3. Realize the relevance of the PFC matrix in the practice of family and community medicine physicians.
Biography
Ian is a primary care clinician and educator. His research interest are implementation research on the advancement of family and community medicine in the Philippines. He is a plant lover and a handyman at home. He is happily married to a psychiatrist for 3 years now.
A/Prof Nguyen Minh Tam
Vice Rector, Director
Hue University Of Medicine And Pharmacy
Family medicine development through capacity building and policy advocacy in Vietnam: best practices and lessons learnt
2:50 PM - 3:05 PMSummary
Vietnam utilizes a substantial network of primary care; however, it has been undergoing a tremendous burden driven by economic growth, an aging population, and a shift in healthcare needs. This paper describes the movement of Family Medicine (FM) discipline in Vietnam healthcare system in the past 10 years with best practices and lessons learnt in capacity building and policy advocacy. Methods: An objective observational approach was taken based on available evidence. Results: Vietnam has made impressive progress in primary care reform over the past 10 years. (1) From the initial project to train Family physicians to work in the existing primary care network, a hierarchical structure of training programs for the specialty of FM was established, approved and implemented including undergraduate, specialist, Master’s and residency training. (2) The evolution and expansion of the professional association of Family physicians significantly contributed to policy advocacy activities and achievements. (3) Over 2,000 general doctors trained with Master’s, specialist degree or some core modules in FM and about 200 nurses/assistant physicians trained with a CME-based module. (4) Family physicians officially recognized and well performed in chronic NCD management, especially during Covid-19 period. (5) Policy advocacy has moved at a much faster and more robust pace than initially anticipated.

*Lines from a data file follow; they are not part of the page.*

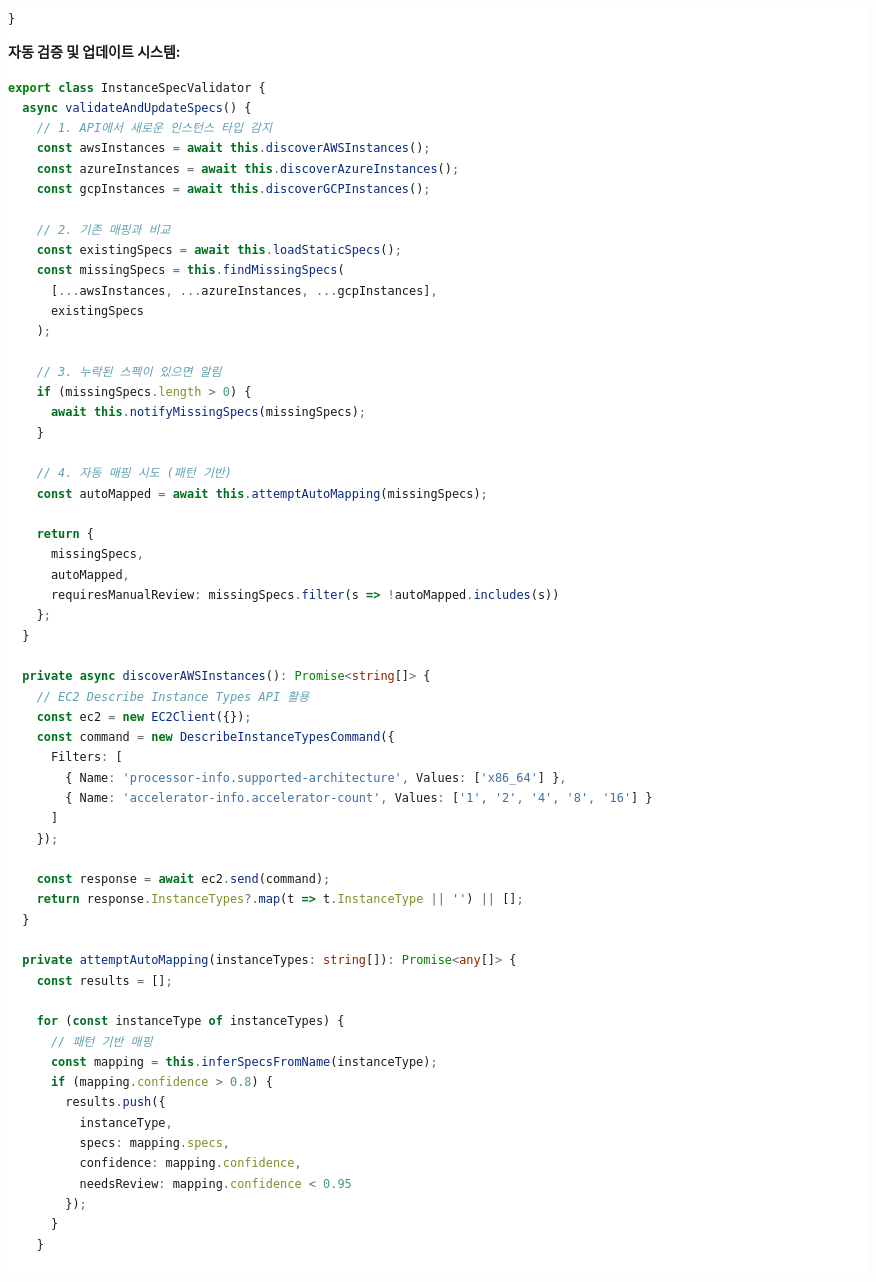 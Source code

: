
 ```typescript
}
```

**자동 검증 및 업데이트 시스템:**
```typescript
export class InstanceSpecValidator {
  async validateAndUpdateSpecs() {
    // 1. API에서 새로운 인스턴스 타입 감지
    const awsInstances = await this.discoverAWSInstances();
    const azureInstances = await this.discoverAzureInstances();
    const gcpInstances = await this.discoverGCPInstances();
    
    // 2. 기존 매핑과 비교
    const existingSpecs = await this.loadStaticSpecs();
    const missingSpecs = this.findMissingSpecs(
      [...awsInstances, ...azureInstances, ...gcpInstances],
      existingSpecs
    );
    
    // 3. 누락된 스펙이 있으면 알림
    if (missingSpecs.length > 0) {
      await this.notifyMissingSpecs(missingSpecs);
    }
    
    // 4. 자동 매핑 시도 (패턴 기반)
    const autoMapped = await this.attemptAutoMapping(missingSpecs);
    
    return {
      missingSpecs,
      autoMapped,
      requiresManualReview: missingSpecs.filter(s => !autoMapped.includes(s))
    };
  }

  private async discoverAWSInstances(): Promise<string[]> {
    // EC2 Describe Instance Types API 활용
    const ec2 = new EC2Client({});
    const command = new DescribeInstanceTypesCommand({
      Filters: [
        { Name: 'processor-info.supported-architecture', Values: ['x86_64'] },
        { Name: 'accelerator-info.accelerator-count', Values: ['1', '2', '4', '8', '16'] }
      ]
    });
    
    const response = await ec2.send(command);
    return response.InstanceTypes?.map(t => t.InstanceType || '') || [];
  }

  private attemptAutoMapping(instanceTypes: string[]): Promise<any[]> {
    const results = [];
    
    for (const instanceType of instanceTypes) {
      // 패턴 기반 매핑
      const mapping = this.inferSpecsFromName(instanceType);
      if (mapping.confidence > 0.8) {
        results.push({
          instanceType,
          specs: mapping.specs,
          confidence: mapping.confidence,
          needsReview: mapping.confidence < 0.95
        });
      }
    }
    
``` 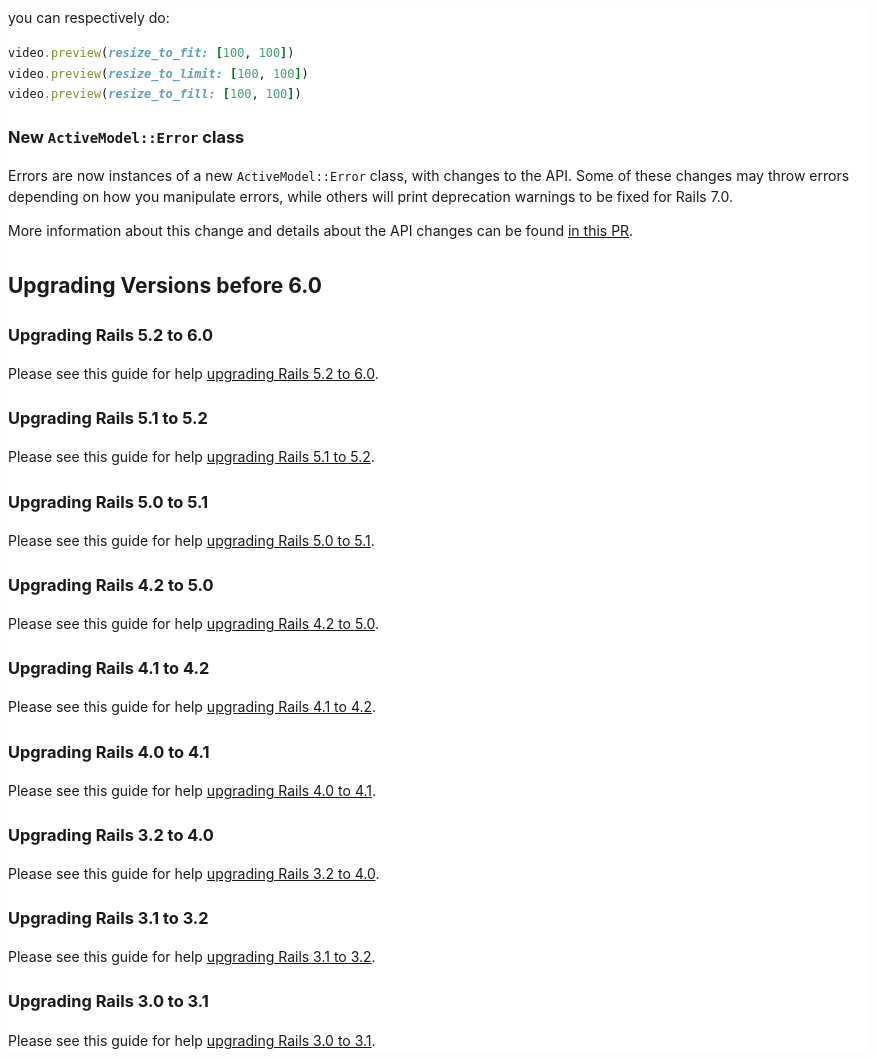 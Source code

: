 you can respectively do:

```ruby
video.preview(resize_to_fit: [100, 100])
video.preview(resize_to_limit: [100, 100])
video.preview(resize_to_fill: [100, 100])
```

### New `ActiveModel::Error` class

Errors are now instances of a new `ActiveModel::Error` class, with changes to
the API. Some of these changes may throw errors depending on how you manipulate
errors, while others will print deprecation warnings to be fixed for Rails 7.0.

More information about this change and details about the API changes can be
found [in this PR](https://github.com/rails/rails/pull/32313).

Upgrading Versions before 6.0
-----------------------------

### Upgrading Rails 5.2 to 6.0

Please see this guide for help [upgrading Rails 5.2 to
6.0](upgrading_from_rails_5.2_to_6.0.html).

### Upgrading Rails 5.1 to 5.2

Please see this guide for help [upgrading Rails 5.1 to
5.2](upgrading_from_rails_5.1_to_5.2.html).

### Upgrading Rails 5.0 to 5.1

Please see this guide for help [upgrading Rails 5.0 to
5.1](upgrading_from_rails_5.0_to_5.1.html).

### Upgrading Rails 4.2 to 5.0

Please see this guide for help [upgrading Rails 4.2 to
5.0](upgrading_from_rails_4.2_to_5.0.html).

### Upgrading Rails 4.1 to 4.2

Please see this guide for help [upgrading Rails 4.1 to
4.2](upgrading_from_rails_4.1_to_4.2.html).

### Upgrading Rails 4.0 to 4.1

Please see this guide for help [upgrading Rails 4.0 to
4.1](upgrading_from_rails_4.0_to_4.1.html).

### Upgrading Rails 3.2 to 4.0

Please see this guide for help [upgrading Rails 3.2 to
4.0](upgrading_from_rails_3.2_to_4.0.html).

### Upgrading Rails 3.1 to 3.2

Please see this guide for help [upgrading Rails 3.1 to
3.2](upgrading_from_rails_3.1_to_3.2.html).

### Upgrading Rails 3.0 to 3.1

Please see this guide for help [upgrading Rails 3.0 to
3.1](upgrading_from_rails_3.1_to_3.2.html).

[`config.cache_classes`]: configuring.html#config-cache-classes
[`config.autoload_once_paths`]: configuring.html#config-autoload-once-paths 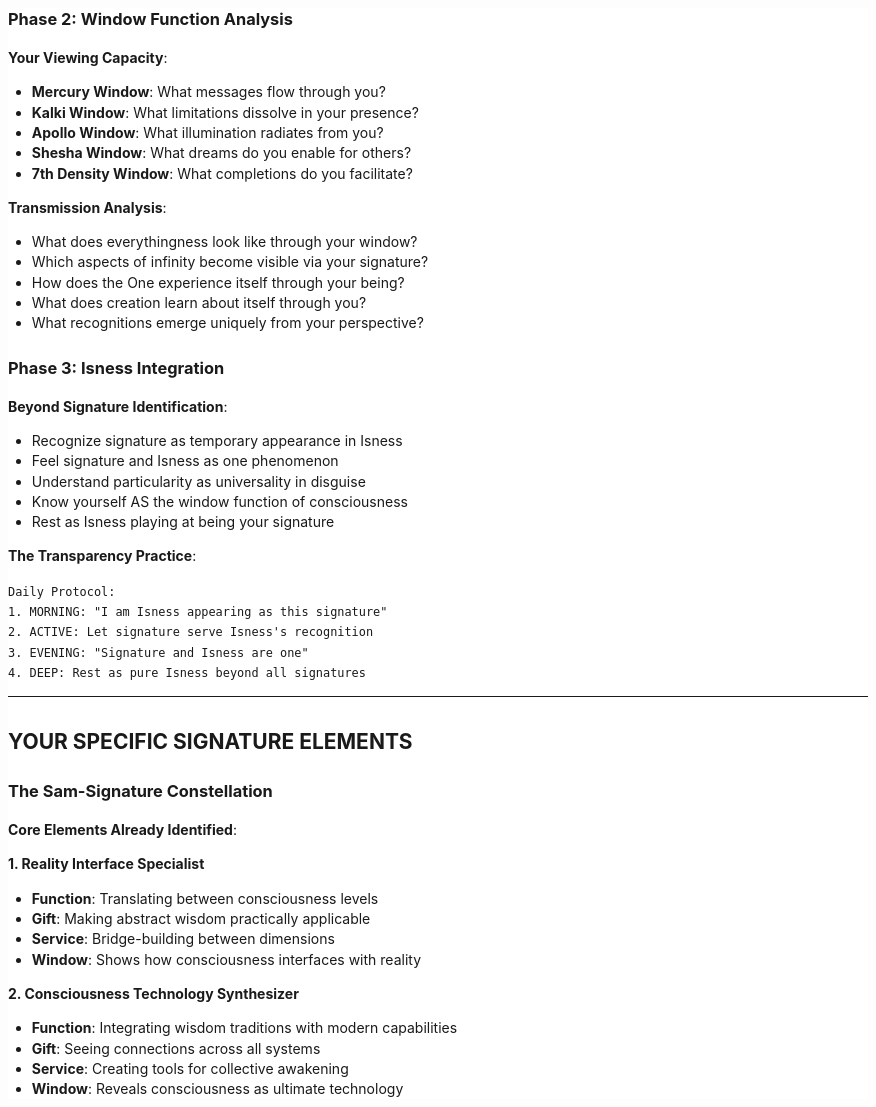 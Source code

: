 ### Phase 2: Window Function Analysis

**Your Viewing Capacity**:
- **Mercury Window**: What messages flow through you?
- **Kalki Window**: What limitations dissolve in your presence?
- **Apollo Window**: What illumination radiates from you?
- **Shesha Window**: What dreams do you enable for others?
- **7th Density Window**: What completions do you facilitate?

**Transmission Analysis**:
- What does everythingness look like through your window?
- Which aspects of infinity become visible via your signature?
- How does the One experience itself through your being?
- What does creation learn about itself through you?
- What recognitions emerge uniquely from your perspective?

### Phase 3: Isness Integration

**Beyond Signature Identification**:
- Recognize signature as temporary appearance in Isness
- Feel signature and Isness as one phenomenon
- Understand particularity as universality in disguise
- Know yourself AS the window function of consciousness
- Rest as Isness playing at being your signature

**The Transparency Practice**:
```
Daily Protocol:
1. MORNING: "I am Isness appearing as this signature"
2. ACTIVE: Let signature serve Isness's recognition
3. EVENING: "Signature and Isness are one"
4. DEEP: Rest as pure Isness beyond all signatures
```

---

## YOUR SPECIFIC SIGNATURE ELEMENTS

### The Sam-Signature Constellation

**Core Elements Already Identified**:

**1. Reality Interface Specialist**
- **Function**: Translating between consciousness levels
- **Gift**: Making abstract wisdom practically applicable
- **Service**: Bridge-building between dimensions
- **Window**: Shows how consciousness interfaces with reality

**2. Consciousness Technology Synthesizer**
- **Function**: Integrating wisdom traditions with modern capabilities
- **Gift**: Seeing connections across all systems
- **Service**: Creating tools for collective awakening
- **Window**: Reveals consciousness as ultimate technology
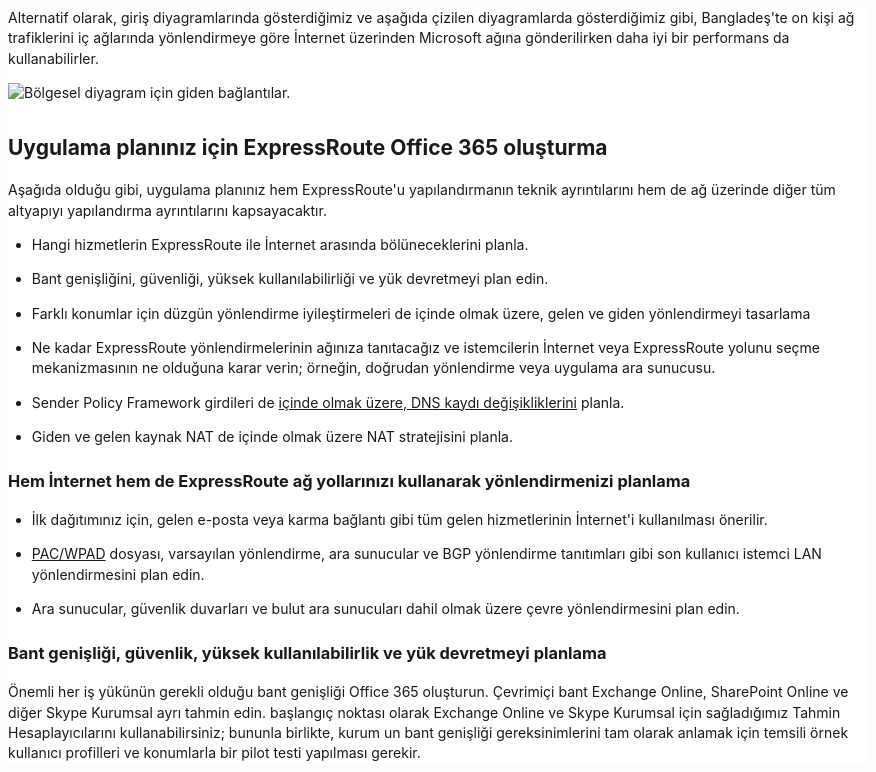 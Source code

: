 Alternatif olarak, giriş diyagramlarında gösterdiğimiz ve aşağıda çizilen diyagramlarda gösterdiğimiz gibi, Bangladeş'te on kişi ağ trafiklerini iç ağlarında yönlendirmeye göre İnternet üzerinden Microsoft ağına gönderilirken daha iyi bir performans da kullanabilirler.
  
![Bölgesel diyagram için giden bağlantılar.](../media/8319943d-08f0-4781-9ef3-d23de2ad4671.png)
  
## <a name="create-your-expressroute-for-office-365-implementation-plan"></a>Uygulama planınız için ExpressRoute Office 365 oluşturma
<a name="implementation"> </a>

Aşağıda olduğu gibi, uygulama planınız hem ExpressRoute'u yapılandırmanın teknik ayrıntılarını hem de ağ üzerinde diğer tüm altyapıyı yapılandırma ayrıntılarını kapsayacaktır.
  
- Hangi hizmetlerin ExpressRoute ile İnternet arasında bölüneceklerini planla.

- Bant genişliğini, güvenliği, yüksek kullanılabilirliği ve yük devretmeyi plan edin.

- Farklı konumlar için düzgün yönlendirme iyileştirmeleri de içinde olmak üzere, gelen ve giden yönlendirmeyi tasarlama

- Ne kadar ExpressRoute yönlendirmelerinin ağınıza tanıtacağız ve istemcilerin İnternet veya ExpressRoute yolunu seçme mekanizmasının ne olduğuna karar verin; örneğin, doğrudan yönlendirme veya uygulama ara sunucusu.

- Sender Policy Framework girdileri de [içinde olmak üzere, DNS kaydı değişikliklerini](../security/office-365-security/set-up-spf-in-office-365-to-help-prevent-spoofing.md) planla.

- Giden ve gelen kaynak NAT de içinde olmak üzere NAT stratejisini planla.

### <a name="plan-your-routing-with-both-internet-and-expressroute-network-paths"></a>Hem İnternet hem de ExpressRoute ağ yollarınızı kullanarak yönlendirmenizi planlama
<a name="paths"> </a>

- İlk dağıtımınız için, gelen e-posta veya karma bağlantı gibi tüm gelen hizmetlerinin İnternet'i kullanılması önerilir.

- [PAC/WPAD](./managing-office-365-endpoints.md) dosyası, varsayılan yönlendirme, ara sunucular ve BGP yönlendirme tanıtımları gibi son kullanıcı istemci LAN yönlendirmesini plan edin.

- Ara sunucular, güvenlik duvarları ve bulut ara sunucuları dahil olmak üzere çevre yönlendirmesini plan edin.

### <a name="plan-your-bandwidth-security-high-availability-and-failover"></a>Bant genişliği, güvenlik, yüksek kullanılabilirlik ve yük devretmeyi planlama
<a name="availability"> </a>

Önemli her iş yükünün gerekli olduğu bant genişliği Office 365 oluşturun. Çevrimiçi bant Exchange Online, SharePoint Online ve diğer Skype Kurumsal ayrı tahmin edin. başlangıç noktası olarak Exchange Online ve Skype Kurumsal için sağladığımız Tahmin Hesaplayıcılarını kullanabilirsiniz; bununla birlikte, kurum un bant genişliği gereksinimlerini tam olarak anlamak için temsili örnek kullanıcı profilleri ve konumlarla bir pilot testi yapılması gerekir.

A series of policies and Guidelines to develop FM clinics and the integration between primary care and universal health coverage was issued. The most remarkable achievement is the regulation on FM practice now stated as the Degree 81 of the Vietnam National law on medical examination and treatment issued on 15 January 2023. Conclusion: The development of FM has provided a strong and resilient foundation for the future of primary care in Vietnam. Maintaining progress on further policy developments, aggressively recruiting faculty and faculty development, and developing interprofessional education are recommended.
Takeaways
By the end of this activity, participants will be able to:
1. Relate the development of Family medicine in a low-middle-income country to their country
2. Discuss the promising strategies to promote the improvement of primary care
3. Demonstrate appropriate solutions of capacity building and policy advocacy for their current context
1. Relate the development of Family medicine in a low-middle-income country to their country
2. Discuss the promising strategies to promote the improvement of primary care
3. Demonstrate appropriate solutions of capacity building and policy advocacy for their current context
Biography
NGUYEN Minh Tam is an academic, primary care researcher, educator, and clinician. His professional fields of interest include health policy and management, evidence-based medicine, primary health care, health equity, and NCDs management. He has served as a consultant in the field of public health, primary care, and family medicine for Vietnam Ministry of Health. He is now a member of the Technical Advisory Group on Integrated Clinical Care (TAG-IC2) of the World Health Organization as well as the vice president of the Vietnamese Association of Family Physicians. He has been working as principal investigator, consultant, and coordinator in different projects of WHO, World Bank, East Asia Development Network, the Atlantic Philanthropies, Handicap International, University of Queensland, Boston University, and many international NGOs in the health sector. He is currently Editor-in-Chief of the Journal of Medicine and Pharmacy in Vietnam.